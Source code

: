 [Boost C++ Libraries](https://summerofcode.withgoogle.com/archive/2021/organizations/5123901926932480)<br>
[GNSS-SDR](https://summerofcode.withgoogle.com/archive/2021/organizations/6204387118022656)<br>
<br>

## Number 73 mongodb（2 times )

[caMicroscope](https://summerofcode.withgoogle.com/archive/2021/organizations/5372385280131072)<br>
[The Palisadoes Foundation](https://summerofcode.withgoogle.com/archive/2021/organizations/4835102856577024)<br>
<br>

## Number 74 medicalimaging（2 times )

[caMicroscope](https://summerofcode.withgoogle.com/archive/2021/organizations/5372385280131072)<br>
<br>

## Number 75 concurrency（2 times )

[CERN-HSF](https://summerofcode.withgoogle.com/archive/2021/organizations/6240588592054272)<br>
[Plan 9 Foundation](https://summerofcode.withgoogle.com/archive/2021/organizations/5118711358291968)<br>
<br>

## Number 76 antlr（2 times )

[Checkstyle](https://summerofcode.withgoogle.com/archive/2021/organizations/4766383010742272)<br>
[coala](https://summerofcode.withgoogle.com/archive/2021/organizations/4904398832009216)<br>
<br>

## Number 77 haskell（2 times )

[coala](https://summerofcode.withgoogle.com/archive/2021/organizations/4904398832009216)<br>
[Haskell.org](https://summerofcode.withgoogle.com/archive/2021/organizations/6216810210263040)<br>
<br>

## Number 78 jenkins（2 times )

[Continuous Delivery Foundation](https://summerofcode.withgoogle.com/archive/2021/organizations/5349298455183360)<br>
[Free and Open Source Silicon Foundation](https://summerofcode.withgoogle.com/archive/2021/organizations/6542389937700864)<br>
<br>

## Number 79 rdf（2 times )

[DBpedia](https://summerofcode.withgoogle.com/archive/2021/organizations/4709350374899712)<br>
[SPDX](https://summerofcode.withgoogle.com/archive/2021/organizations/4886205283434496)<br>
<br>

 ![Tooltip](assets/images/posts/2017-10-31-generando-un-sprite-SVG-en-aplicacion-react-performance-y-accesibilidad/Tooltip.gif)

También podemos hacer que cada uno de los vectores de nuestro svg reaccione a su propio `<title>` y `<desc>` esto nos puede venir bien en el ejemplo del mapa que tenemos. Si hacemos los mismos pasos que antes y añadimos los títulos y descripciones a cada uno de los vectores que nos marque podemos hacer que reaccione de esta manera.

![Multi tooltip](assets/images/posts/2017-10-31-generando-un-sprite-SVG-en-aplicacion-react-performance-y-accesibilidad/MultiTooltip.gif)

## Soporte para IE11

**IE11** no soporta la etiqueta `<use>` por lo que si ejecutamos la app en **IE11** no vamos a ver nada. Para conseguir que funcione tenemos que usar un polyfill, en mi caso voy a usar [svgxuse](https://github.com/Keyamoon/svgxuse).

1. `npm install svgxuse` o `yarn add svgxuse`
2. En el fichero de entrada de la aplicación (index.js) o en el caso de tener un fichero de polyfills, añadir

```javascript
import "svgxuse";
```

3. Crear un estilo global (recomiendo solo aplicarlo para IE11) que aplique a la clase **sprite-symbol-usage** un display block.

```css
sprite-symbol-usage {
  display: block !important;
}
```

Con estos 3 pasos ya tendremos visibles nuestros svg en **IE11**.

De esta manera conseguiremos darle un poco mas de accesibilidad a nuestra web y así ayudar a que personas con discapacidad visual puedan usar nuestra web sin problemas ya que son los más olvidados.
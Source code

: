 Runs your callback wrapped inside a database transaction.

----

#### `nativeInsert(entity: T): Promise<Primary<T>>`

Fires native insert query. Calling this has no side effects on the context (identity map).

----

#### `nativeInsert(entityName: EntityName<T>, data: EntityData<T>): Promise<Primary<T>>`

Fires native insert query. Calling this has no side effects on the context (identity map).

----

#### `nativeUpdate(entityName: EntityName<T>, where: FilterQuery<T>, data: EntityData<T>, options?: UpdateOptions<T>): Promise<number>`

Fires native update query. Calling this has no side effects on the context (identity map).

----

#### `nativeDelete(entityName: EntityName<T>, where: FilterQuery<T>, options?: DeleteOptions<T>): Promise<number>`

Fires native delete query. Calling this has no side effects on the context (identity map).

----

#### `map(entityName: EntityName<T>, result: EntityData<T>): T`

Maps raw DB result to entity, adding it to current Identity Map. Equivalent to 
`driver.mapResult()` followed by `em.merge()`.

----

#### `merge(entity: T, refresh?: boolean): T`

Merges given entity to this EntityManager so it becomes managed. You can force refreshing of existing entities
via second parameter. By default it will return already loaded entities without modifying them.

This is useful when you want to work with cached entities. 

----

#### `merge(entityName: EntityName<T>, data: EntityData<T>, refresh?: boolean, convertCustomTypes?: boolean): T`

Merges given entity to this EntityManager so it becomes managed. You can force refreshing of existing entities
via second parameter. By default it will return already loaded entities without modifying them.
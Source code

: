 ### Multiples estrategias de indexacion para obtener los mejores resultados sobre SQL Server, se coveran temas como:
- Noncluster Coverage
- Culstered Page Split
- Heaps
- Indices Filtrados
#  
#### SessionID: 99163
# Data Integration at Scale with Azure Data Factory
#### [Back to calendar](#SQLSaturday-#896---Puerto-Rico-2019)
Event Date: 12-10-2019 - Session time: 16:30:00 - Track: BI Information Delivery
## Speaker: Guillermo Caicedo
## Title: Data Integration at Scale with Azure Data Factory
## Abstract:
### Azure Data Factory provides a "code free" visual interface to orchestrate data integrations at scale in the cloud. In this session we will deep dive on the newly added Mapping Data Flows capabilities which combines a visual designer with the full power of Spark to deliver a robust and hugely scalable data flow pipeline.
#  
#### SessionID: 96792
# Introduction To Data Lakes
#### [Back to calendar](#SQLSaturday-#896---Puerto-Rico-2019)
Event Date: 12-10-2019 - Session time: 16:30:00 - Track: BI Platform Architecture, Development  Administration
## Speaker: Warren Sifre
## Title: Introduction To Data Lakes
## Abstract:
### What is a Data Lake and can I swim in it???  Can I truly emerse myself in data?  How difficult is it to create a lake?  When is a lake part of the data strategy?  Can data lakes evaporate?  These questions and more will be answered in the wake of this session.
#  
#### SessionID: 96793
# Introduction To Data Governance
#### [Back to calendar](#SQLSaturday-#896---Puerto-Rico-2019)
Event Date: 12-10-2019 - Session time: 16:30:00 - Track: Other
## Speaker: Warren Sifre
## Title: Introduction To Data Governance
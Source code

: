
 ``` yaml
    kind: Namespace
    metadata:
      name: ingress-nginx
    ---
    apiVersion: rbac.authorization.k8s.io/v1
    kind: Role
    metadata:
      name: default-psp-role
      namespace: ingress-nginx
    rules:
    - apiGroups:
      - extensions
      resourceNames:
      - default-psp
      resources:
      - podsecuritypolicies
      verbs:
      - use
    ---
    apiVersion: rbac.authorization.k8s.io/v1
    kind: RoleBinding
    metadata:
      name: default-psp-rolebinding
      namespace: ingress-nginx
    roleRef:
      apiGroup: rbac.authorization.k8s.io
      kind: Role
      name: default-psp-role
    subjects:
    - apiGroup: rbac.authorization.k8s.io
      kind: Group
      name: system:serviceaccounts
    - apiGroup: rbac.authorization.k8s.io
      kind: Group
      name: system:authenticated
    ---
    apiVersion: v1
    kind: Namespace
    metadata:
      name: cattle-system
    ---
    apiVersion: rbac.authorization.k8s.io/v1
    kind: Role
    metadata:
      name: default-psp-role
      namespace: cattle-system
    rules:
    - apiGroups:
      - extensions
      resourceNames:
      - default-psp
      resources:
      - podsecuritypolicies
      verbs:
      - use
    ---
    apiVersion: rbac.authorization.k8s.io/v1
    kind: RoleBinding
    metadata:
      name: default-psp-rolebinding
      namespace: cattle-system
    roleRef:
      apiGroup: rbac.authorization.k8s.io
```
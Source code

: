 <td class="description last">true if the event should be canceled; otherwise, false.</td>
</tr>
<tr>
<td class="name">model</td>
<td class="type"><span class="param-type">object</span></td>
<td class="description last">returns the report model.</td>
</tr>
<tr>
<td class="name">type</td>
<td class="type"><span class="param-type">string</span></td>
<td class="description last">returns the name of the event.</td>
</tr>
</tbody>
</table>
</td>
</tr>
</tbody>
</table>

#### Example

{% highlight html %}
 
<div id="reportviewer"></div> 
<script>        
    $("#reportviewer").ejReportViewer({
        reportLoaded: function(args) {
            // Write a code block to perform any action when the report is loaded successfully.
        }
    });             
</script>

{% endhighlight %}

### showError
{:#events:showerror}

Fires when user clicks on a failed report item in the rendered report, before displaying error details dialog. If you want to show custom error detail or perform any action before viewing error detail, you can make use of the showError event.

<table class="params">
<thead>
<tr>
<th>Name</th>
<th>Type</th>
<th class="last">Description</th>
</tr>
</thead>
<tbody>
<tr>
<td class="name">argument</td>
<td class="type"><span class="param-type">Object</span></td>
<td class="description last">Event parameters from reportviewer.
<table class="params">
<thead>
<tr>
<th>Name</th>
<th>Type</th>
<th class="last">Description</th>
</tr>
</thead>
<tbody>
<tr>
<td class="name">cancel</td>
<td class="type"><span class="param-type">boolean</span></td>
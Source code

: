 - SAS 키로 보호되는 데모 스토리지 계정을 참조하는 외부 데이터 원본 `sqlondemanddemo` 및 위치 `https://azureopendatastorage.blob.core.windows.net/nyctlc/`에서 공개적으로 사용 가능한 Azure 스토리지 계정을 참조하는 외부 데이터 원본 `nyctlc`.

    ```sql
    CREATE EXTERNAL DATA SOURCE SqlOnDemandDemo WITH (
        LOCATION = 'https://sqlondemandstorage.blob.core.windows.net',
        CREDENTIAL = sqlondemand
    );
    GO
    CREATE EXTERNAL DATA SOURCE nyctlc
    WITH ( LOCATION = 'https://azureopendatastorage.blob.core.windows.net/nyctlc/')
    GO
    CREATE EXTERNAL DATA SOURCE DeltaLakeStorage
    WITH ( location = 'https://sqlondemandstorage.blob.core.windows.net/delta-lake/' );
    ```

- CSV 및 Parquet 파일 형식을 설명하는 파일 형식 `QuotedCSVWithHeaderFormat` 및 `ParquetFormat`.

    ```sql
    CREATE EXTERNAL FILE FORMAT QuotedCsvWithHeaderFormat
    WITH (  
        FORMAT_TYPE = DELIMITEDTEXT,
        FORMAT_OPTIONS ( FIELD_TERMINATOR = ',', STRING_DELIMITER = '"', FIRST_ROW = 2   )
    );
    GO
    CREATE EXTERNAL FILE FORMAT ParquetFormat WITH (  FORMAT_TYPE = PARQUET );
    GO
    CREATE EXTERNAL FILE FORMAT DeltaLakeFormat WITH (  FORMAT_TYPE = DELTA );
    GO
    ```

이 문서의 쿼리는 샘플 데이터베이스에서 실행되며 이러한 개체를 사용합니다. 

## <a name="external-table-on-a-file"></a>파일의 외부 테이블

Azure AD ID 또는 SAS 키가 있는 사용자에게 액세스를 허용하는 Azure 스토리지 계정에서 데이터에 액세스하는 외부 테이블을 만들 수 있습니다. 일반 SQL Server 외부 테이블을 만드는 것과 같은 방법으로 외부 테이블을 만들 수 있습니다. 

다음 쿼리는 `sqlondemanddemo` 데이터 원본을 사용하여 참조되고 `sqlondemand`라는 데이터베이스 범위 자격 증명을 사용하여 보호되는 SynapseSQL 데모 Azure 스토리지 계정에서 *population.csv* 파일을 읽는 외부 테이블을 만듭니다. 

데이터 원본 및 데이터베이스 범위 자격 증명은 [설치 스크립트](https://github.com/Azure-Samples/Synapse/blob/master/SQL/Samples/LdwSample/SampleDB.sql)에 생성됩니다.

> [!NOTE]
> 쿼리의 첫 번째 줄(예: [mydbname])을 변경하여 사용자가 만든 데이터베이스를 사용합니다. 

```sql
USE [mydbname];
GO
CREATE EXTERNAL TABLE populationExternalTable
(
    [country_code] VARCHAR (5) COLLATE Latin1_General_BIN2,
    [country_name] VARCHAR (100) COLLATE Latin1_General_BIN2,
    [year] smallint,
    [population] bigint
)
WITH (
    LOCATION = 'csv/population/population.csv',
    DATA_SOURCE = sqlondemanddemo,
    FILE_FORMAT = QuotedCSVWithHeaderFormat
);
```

• [WORK TO COMPLETE]
An exact, complete copy of the lines above from the one with "This is useful" through the one with "BI Information Delivery" is the whole answer.

• [EXERCISE OUTPUT]
This is useful when you want to work with cached entities. 

----

#### `merge(entityName: EntityName<T>, data: EntityData<T>, refresh?: boolean, convertCustomTypes?: boolean): T`

Merges given entity to this EntityManager so it becomes managed. You can force refreshing of existing entities
via second parameter. By default it will return already loaded entities without modifying them.
Source code

: ### Multiples estrategias de indexacion para obtener los mejores resultados sobre SQL Server, se coveran temas como:
- Noncluster Coverage
- Culstered Page Split
- Heaps
- Indices Filtrados
#  
#### SessionID: 99163
# Data Integration at Scale with Azure Data Factory
#### [Back to calendar](#SQLSaturday-#896---Puerto-Rico-2019)
Event Date: 12-10-2019 - Session time: 16:30:00 - Track: BI Information Delivery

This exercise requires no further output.